Prompt
The answer must be every line of the records in which the string "github" appears.

Records shown
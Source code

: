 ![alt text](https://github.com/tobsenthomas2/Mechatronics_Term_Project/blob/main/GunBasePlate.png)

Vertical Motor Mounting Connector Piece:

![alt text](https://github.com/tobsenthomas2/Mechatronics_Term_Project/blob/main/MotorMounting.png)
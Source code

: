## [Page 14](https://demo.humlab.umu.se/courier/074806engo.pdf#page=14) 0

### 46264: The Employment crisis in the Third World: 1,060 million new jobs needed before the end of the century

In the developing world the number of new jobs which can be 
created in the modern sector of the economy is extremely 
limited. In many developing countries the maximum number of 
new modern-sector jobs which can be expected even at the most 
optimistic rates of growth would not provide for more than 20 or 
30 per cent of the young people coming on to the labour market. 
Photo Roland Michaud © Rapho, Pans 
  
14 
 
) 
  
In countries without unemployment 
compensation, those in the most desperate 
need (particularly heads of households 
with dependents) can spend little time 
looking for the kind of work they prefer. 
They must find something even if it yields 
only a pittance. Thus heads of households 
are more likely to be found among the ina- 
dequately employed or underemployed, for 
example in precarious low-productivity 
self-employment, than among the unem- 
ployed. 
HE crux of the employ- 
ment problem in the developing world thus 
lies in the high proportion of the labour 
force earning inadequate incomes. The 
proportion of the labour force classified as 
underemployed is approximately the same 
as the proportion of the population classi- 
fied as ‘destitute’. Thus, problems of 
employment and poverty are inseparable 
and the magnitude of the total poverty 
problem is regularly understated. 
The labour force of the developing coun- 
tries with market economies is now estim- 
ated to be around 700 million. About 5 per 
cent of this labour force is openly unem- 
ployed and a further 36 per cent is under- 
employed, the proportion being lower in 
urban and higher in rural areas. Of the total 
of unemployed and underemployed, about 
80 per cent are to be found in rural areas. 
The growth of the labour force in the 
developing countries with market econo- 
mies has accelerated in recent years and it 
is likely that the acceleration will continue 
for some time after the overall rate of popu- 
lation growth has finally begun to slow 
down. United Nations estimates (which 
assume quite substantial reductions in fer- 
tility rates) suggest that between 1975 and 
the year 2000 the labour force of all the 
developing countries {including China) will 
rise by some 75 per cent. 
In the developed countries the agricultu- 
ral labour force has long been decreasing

Answer for the task
: ![alt text](https://github.com/tobsenthomas2/Mechatronics_Term_Project/blob/main/GunBasePlate.png)
![alt text](https://github.com/tobsenthomas2/Mechatronics_Term_Project/blob/main/MotorMounting.png)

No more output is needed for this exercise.